What is the number of lines in the entries that include the word "which"? Respond with the number only.

(Data entries)
....................
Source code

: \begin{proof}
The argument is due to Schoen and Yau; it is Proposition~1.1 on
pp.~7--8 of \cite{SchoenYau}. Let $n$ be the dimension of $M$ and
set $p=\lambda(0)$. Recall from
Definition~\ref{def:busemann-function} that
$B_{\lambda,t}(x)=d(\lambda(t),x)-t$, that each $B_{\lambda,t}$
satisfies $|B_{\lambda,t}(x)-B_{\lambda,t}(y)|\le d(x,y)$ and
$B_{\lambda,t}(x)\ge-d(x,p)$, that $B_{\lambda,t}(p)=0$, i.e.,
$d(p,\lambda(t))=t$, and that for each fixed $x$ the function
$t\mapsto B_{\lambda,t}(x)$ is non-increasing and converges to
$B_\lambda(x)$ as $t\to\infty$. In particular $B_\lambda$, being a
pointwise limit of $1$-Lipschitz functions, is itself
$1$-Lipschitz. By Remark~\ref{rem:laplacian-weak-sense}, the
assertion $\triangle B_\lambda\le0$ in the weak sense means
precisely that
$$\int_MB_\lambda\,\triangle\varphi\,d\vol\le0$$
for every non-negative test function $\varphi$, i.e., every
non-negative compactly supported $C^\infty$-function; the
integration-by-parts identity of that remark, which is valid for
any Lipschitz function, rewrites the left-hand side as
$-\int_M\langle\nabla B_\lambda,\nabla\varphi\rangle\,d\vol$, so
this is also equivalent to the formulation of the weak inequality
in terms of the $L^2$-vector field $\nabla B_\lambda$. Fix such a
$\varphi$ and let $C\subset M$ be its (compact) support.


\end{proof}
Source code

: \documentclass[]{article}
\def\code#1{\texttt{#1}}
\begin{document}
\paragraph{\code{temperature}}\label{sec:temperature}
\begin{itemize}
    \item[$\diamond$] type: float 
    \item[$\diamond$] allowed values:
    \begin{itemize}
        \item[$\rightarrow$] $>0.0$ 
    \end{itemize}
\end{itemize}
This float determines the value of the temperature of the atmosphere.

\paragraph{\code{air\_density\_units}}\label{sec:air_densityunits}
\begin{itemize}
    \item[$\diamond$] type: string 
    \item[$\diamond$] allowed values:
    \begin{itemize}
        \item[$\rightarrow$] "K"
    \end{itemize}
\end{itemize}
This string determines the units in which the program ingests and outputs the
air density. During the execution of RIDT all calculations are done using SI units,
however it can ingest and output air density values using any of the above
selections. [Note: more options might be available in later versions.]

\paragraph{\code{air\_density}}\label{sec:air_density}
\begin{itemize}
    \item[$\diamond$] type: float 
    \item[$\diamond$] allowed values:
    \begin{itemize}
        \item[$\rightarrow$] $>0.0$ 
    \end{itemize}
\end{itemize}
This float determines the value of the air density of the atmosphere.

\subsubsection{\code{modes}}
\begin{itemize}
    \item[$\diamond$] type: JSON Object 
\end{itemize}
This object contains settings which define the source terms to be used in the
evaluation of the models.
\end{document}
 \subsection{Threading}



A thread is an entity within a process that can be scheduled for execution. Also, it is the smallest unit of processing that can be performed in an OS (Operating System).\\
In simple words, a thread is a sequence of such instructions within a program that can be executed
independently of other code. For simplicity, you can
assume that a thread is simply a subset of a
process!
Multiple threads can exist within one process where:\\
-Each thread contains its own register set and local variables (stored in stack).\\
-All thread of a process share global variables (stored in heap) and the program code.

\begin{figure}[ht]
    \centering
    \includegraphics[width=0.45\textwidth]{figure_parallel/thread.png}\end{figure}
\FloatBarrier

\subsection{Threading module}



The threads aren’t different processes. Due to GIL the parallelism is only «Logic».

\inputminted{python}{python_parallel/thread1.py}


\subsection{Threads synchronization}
....................
YOUR SOLUTION => 3